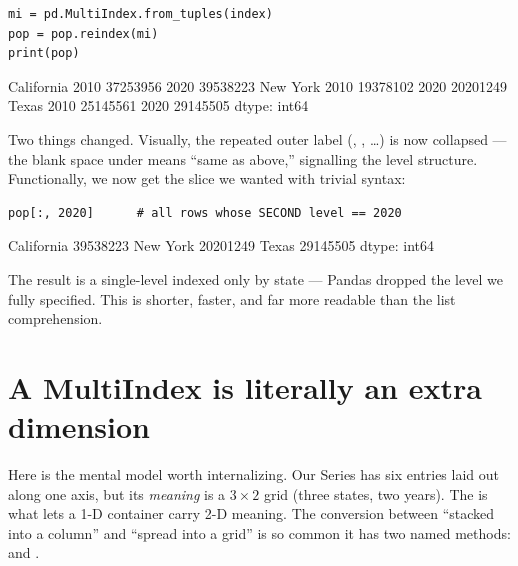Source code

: \documentclass[11pt]{article}
\begin{document}
\begin{lstlisting}
mi = pd.MultiIndex.from_tuples(index)
pop = pop.reindex(mi)
print(pop)
\end{lstlisting}

\begin{outblock}
California  2010    37253956
            2020    39538223
New York    2010    19378102
            2020    20201249
Texas       2010    25145561
            2020    29145505
dtype: int64
\end{outblock}

Two things changed. Visually, the repeated outer label (, , \dots) is now collapsed --- the blank space under  means ``same as above,'' signalling the level structure. Functionally, we now get the slice we wanted with trivial syntax:

\begin{lstlisting}
pop[:, 2020]      # all rows whose SECOND level == 2020
\end{lstlisting}

\begin{outblock}
California    39538223
New York      20201249
Texas         29145505
dtype: int64
\end{outblock}

The result is a single-level  indexed only by state --- Pandas dropped the level we fully specified. This is shorter, faster, and far more readable than the list comprehension.

\section{A MultiIndex is literally an extra dimension}

Here is the mental model worth internalizing. Our  Series has six entries laid out along one axis, but its \emph{meaning} is a $3 \times 2$ grid (three states, two years). The  is what lets a 1-D container carry 2-D meaning. The conversion between ``stacked into a column'' and ``spread into a grid'' is so common it has two named methods:  and .
\end{document}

··········

- Assignment: Show the lines of the records that contain the word "MultiIndex".

- Reply:
mi = pd.MultiIndex.from_tuples(index)
\section{A MultiIndex is literally an extra dimension}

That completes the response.